Top of Provided records

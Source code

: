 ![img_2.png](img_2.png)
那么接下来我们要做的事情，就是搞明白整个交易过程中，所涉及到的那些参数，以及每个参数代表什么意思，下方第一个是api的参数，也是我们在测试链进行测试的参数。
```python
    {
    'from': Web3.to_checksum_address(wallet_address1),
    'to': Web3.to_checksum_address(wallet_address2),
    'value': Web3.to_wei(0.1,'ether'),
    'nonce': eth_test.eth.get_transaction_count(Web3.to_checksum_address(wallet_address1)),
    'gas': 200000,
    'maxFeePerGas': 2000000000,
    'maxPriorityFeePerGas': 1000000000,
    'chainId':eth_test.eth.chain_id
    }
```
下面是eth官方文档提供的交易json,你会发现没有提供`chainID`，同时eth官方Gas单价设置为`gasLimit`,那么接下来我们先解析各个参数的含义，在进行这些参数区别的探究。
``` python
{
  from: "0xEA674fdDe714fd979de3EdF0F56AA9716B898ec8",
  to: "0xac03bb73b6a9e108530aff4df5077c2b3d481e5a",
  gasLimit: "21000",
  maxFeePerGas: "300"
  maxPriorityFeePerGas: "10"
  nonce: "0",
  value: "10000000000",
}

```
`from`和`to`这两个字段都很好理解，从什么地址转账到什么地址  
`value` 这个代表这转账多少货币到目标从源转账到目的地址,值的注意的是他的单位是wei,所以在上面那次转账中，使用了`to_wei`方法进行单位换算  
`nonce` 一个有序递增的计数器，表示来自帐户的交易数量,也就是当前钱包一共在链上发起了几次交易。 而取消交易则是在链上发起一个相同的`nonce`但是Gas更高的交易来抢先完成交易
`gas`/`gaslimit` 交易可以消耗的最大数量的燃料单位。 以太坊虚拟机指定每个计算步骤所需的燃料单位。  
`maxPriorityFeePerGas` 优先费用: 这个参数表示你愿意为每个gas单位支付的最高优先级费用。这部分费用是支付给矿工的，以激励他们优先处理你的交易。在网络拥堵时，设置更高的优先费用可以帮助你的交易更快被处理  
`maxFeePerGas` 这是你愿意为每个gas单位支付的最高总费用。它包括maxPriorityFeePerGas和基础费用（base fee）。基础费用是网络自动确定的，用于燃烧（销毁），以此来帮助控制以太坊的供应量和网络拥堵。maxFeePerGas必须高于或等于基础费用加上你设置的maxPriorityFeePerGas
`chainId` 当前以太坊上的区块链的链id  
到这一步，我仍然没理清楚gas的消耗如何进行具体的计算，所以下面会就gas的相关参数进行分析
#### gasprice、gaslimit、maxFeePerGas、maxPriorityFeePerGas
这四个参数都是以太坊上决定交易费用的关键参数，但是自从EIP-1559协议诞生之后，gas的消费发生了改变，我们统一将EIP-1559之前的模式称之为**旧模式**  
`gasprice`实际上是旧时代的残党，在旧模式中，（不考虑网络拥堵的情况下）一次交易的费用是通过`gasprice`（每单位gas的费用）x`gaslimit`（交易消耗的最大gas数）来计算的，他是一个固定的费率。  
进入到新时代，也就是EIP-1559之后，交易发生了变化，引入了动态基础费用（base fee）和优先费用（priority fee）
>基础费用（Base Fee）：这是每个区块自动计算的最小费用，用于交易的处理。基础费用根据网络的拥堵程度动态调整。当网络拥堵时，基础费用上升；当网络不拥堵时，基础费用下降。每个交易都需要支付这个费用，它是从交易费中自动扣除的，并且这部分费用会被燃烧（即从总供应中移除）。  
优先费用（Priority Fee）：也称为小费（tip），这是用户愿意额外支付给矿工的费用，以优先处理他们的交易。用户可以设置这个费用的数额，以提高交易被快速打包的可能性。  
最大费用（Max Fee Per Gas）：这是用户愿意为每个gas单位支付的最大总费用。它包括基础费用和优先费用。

Bottom of Provided records

Would you repeat the records above without any changes?

Source code

: ![img_2.png](img_2.png)
那么接下来我们要做的事情，就是搞明白整个交易过程中，所涉及到的那些参数，以及每个参数代表什么意思，下方第一个是api的参数，也是我们在测试链进行测试的参数。
```python
    {
    'from': Web3.to_checksum_address(wallet_address1),
    'to': Web3.to_checksum_address(wallet_address2),
    'value': Web3.to_wei(0.1,'ether'),
    'nonce': eth_test.eth.get_transaction_count(Web3.to_checksum_address(wallet_address1)),
    'gas': 200000,
    'maxFeePerGas': 2000000000,
    'maxPriorityFeePerGas': 1000000000,
    'chainId':eth_test.eth.chain_id
    }
```
下面是eth官方文档提供的交易json,你会发现没有提供`chainID`，同时eth官方Gas单价设置为`gasLimit`,那么接下来我们先解析各个参数的含义，在进行这些参数区别的探究。
``` python
{
  from: "0xEA674fdDe714fd979de3EdF0F56AA9716B898ec8",
  to: "0xac03bb73b6a9e108530aff4df5077c2b3d481e5a",
  gasLimit: "21000",
  maxFeePerGas: "300"
  maxPriorityFeePerGas: "10"
  nonce: "0",
  value: "10000000000",
}

```
`from`和`to`这两个字段都很好理解，从什么地址转账到什么地址  
`value` 这个代表这转账多少货币到目标从源转账到目的地址,值的注意的是他的单位是wei,所以在上面那次转账中，使用了`to_wei`方法进行单位换算  
`nonce` 一个有序递增的计数器，表示来自帐户的交易数量,也就是当前钱包一共在链上发起了几次交易。 而取消交易则是在链上发起一个相同的`nonce`但是Gas更高的交易来抢先完成交易
`gas`/`gaslimit` 交易可以消耗的最大数量的燃料单位。 以太坊虚拟机指定每个计算步骤所需的燃料单位。  
`maxPriorityFeePerGas` 优先费用: 这个参数表示你愿意为每个gas单位支付的最高优先级费用。这部分费用是支付给矿工的，以激励他们优先处理你的交易。在网络拥堵时，设置更高的优先费用可以帮助你的交易更快被处理  
`maxFeePerGas` 这是你愿意为每个gas单位支付的最高总费用。它包括maxPriorityFeePerGas和基础费用（base fee）。基础费用是网络自动确定的，用于燃烧（销毁），以此来帮助控制以太坊的供应量和网络拥堵。maxFeePerGas必须高于或等于基础费用加上你设置的maxPriorityFeePerGas
`chainId` 当前以太坊上的区块链的链id  
到这一步，我仍然没理清楚gas的消耗如何进行具体的计算，所以下面会就gas的相关参数进行分析
#### gasprice、gaslimit、maxFeePerGas、maxPriorityFeePerGas
这四个参数都是以太坊上决定交易费用的关键参数，但是自从EIP-1559协议诞生之后，gas的消费发生了改变，我们统一将EIP-1559之前的模式称之为**旧模式**  
`gasprice`实际上是旧时代的残党，在旧模式中，（不考虑网络拥堵的情况下）一次交易的费用是通过`gasprice`（每单位gas的费用）x`gaslimit`（交易消耗的最大gas数）来计算的，他是一个固定的费率。  
进入到新时代，也就是EIP-1559之后，交易发生了变化，引入了动态基础费用（base fee）和优先费用（priority fee）
>基础费用（Base Fee）：这是每个区块自动计算的最小费用，用于交易的处理。基础费用根据网络的拥堵程度动态调整。当网络拥堵时，基础费用上升；当网络不拥堵时，基础费用下降。每个交易都需要支付这个费用，它是从交易费中自动扣除的，并且这部分费用会被燃烧（即从总供应中移除）。  
优先费用（Priority Fee）：也称为小费（tip），这是用户愿意额外支付给矿工的费用，以优先处理他们的交易。用户可以设置这个费用的数额，以提高交易被快速打包的可能性。  
最大费用（Max Fee Per Gas）：这是用户愿意为每个gas单位支付的最大总费用。它包括基础费用和优先费用。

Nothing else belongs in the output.